What the exercise asks ->
From the records, pick out and copy each line containing "qquad".

Stored dataset items ->
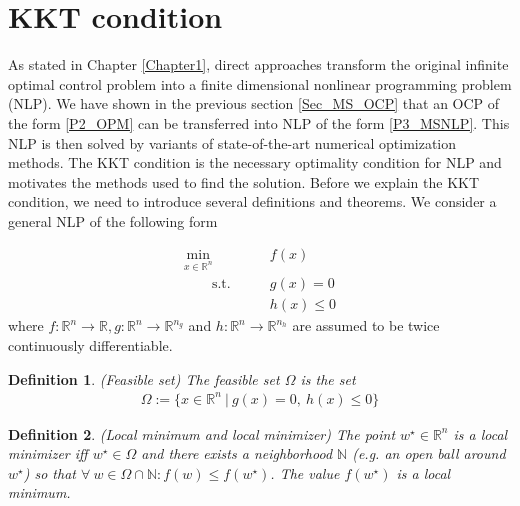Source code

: \documentclass  [
  paper    = a4,
  BCOR     = 10mm,
  twoside,
  fontsize = 12pt,
  fleqn,
  toc      = bibnumbered,
  toc      = listofnumbered,
  numbers  = noendperiod,
  headings = normal,
  listof   = leveldown,
  version  = 3.03
]                                       {scrreprt}
\newcommand{\<}{\langle}
\renewcommand{\>}{\rangle}
\newtheorem{definition}{Definition}
\begin{document}
\section{KKT condition}
\label{Sec_KKT}
As stated in Chapter \ref{Chapter1}, direct approaches transform the original infinite optimal control problem into a finite dimensional nonlinear programming problem (NLP). We have shown in the previous section \ref{Sec_MS_OCP} that an OCP of the form \ref{P2_OPM} can be transferred into NLP of the form \ref{P3_MSNLP}. This NLP is then solved by variants of state-of-the-art numerical optimization methods. The KKT condition is the necessary optimality condition for NLP and motivates the methods used to find the solution. Before we explain the KKT condition, we need to introduce several definitions and theorems. We consider a general NLP of the following form
 

\begin{equation}
	\label{eq:OCP_discret_compact}
	\begin{aligned}
		\underset{x \in \mathbb{R}^n}{\text{min}} \qquad &f(x)\\
		\qquad \text{s.t.}\qquad&  g(x) = 0   \\
		&  h(x)\leq 0 
	\end{aligned}
\end{equation}
where $f: \mathbb{R}^n \rightarrow \mathbb{R}, g: \mathbb{R}^n \rightarrow \mathbb{R}^{n_g}$ and $h: \mathbb{R}^n \rightarrow \mathbb{R}^{n_h}$ are assumed to be twice continuously differentiable.

\begin{definition}(Feasible set) The feasible set $\Omega$ is the set 
	\begin{align}
		\Omega:= \{x \in \mathbb{R}^n \ | \ g(x)= 0 , \ h(x)\leq 0 \}
	\end{align}
\end{definition}



\begin{definition}(Local minimum and local minimizer) The point $w^\star \in \mathbb{R}^n$ is a local minimizer iff $w^\star \in  \Omega$ and there exists a neighborhood $\mathbb{N}$ (e.g. an open ball around $w^\star$) so that $ \forall \ w \in \Omega \cap \mathbb{N}: f(w)\leq f(w^\star)$. The value $f(w^\star)$ is a local minimum.
\end{definition}
\end{document}
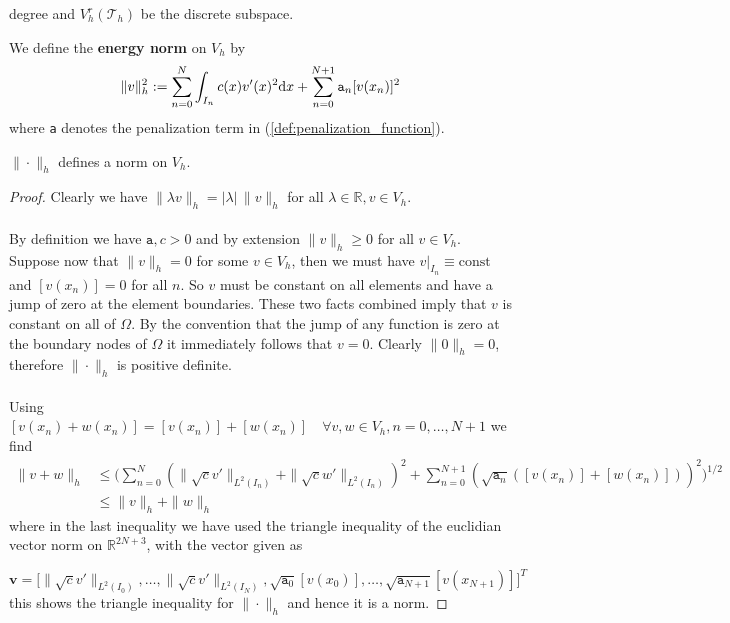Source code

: degree and $V_h^r(\mathcal{T}_h)$ be the discrete subspace.
\begin{definition}
    We define the \textbf{energy norm} on $V_h$ by 
    \begin{equation}
        \label{def:energy_norm}
        \|v\|_h^2 := \sum_{n=0}^{N} \int_{I_n} c(x)v'(x)^2\text{d}x + \sum_{n=0}^{N+1}{\normalfont\texttt{a}_n}[v(x_n)]^2 
    \end{equation}
    where {\normalfont\texttt{a}} denotes the penalization term in (\ref{def:penalization_function}).
\end{definition}
\begin{lemma}
    $\|\cdot\|_h$ defines a norm on $V_h$.
\end{lemma}
\begin{proof}
    Clearly we have $\|\lambda v\|_h =|\lambda|\, \|v\|_h$ for all $\lambda \in \mathbb{R}, v\in V_h$. \\ \\
    By definition we have $\texttt{a}, c>0$ and by extension $\|v\|_h \geq 0$ for all
    $v\in V_h$. Suppose now that $\|v\|_h = 0$ for some $v\in V_h$, then we must have $v|_{I_n} \equiv \text{const}$ 
    and $[v(x_n)] = 0$ for all $n$. So $v$ must be constant on all elements and have a jump of zero at the element boundaries.
    These two facts combined imply that $v$ is constant on all of $\Omega$. By the convention that the jump 
    of any function is zero at the boundary nodes of $\Omega$ it immediately follows that $v=0$. Clearly
    $\|0\|_h=0$, therefore $\|\cdot\|_h$ is positive definite. \\ \\
    Using $[v(x_n) + w(x_n)] = [v(x_n)] + [w(x_n)] \quad \forall v,w \in V_h, n = 0,\ldots,N+1$ we find
    \begin{align*}
        \|v+w\|_h &\leq \Big(\sum_{n=0}^{N} (\|\sqrt{c}v'\|_{L^2(I_n)}+\|\sqrt{c}w'\|_{L^2(I_n)})^2 + 
        \sum_{n=0}^{N+1} (\sqrt{\texttt{a}_n}([v(x_n)] + [w(x_n)]))^2\Big)^{1/2} \\
        &\leq \|v\|_h + \|w\|_h
    \end{align*}
    where in the last inequality we have used the triangle inequality of the euclidian vector norm on $\mathbb{R}^{2N+3}$, with the vector given
    as 
    
    \[
    \textbf{v} = \big[\|\sqrt{c}v'\|_{L^2(I_0)},\ldots,\|\sqrt{c}v'\|_{L^2(I_N)}, \sqrt{\texttt{a}_0}[v(x_0)],\ldots,\sqrt{\texttt{a}_{N+1}}[v(x_{N+1})]\big]^T
    \]
    this shows the triangle inequality for $\|\cdot\|_h$ and hence it is a norm.
\end{proof}

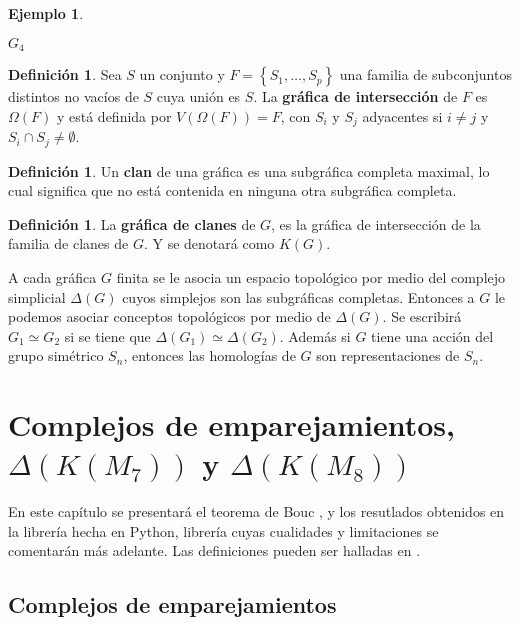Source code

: \documentclass[12pt]{book}
\theoremstyle{definition}
\newtheorem{definition}[theorem]{Definición}
\newtheorem{example}[theorem]{Ejemplo}
\newcounter{in}
\newcounter{ini}
\begin{document}
\begin{example}
\begin{center}
\begin{minipage}{0.26\linewidth}
      $G_{4}$
    \end{minipage}
  \end{center}
\end{example}


\begin{definition}
  \label{intersection_graph}
  Sea $S$ un conjunto y $F = \left\{ S_{1}, \ldots, S_{p} \right\}$
  una familia de subconjuntos distintos no vacíos de $S$ cuya unión es
  $S$. La \textbf{gráfica de intersección} de $F$ es $\Omega(F)$ y
  está definida por $V(\Omega(F)) = F$, con $S_{i}$ y $S_{j}$
  adyacentes si $i \neq j$ y $S_{i} \cap S_{j} \neq \emptyset$.
\end{definition}

\begin{definition}
  \label{clique}
  Un \textbf{clan} de una gráfica es una subgráfica completa maximal,
  lo cual significa que no está contenida en ninguna otra subgráfica
  completa.
\end{definition}


\begin{definition}
  \label{clique_graph}
  La \textbf{gráfica de clanes} de $G$, es la gráfica de intersección
  de la familia de clanes de $G$. Y se denotará como $K(G)$.
\end{definition}

A cada gráfica $G$ finita se le asocia un espacio topológico por medio
del complejo simplicial $\Delta(G)$ cuyos simplejos son las
subgráficas completas. Entonces a $G$ le podemos asociar conceptos
topológicos por medio de $\Delta(G)$. Se escribirá
$G_{1} \simeq G_{2}$ si se tiene que
$\Delta(G_{1}) \simeq \Delta(G_{2})$.  Además si $G$ tiene una acción
del grupo simétrico $S_{n}$, entonces las homologías de $G$ son
representaciones de $S_{n}$.

\chapter{Complejos de emparejamientos, $\Delta(K(M_7))$ y $\Delta(K(M_8))$}
\label{hom_ce_cc}
En este capítulo se presentará el teorema de Bouc
\cite{dong2002combinatorial}, y los resutlados obtenidos en la
librería hecha en Python, librería cuyas cualidades y limitaciones se
comentarán más adelante. Las definiciones pueden ser halladas en
\cite{larrion2008equivariant}.

\section{Complejos de emparejamientos}
\label{c_em}
\end{document}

Expected answer ->
		\underset{x \in \mathbb{R}^n}{\text{min}} \qquad &f(x)\\
		\qquad \text{s.t.}\qquad&  g(x) = 0   \\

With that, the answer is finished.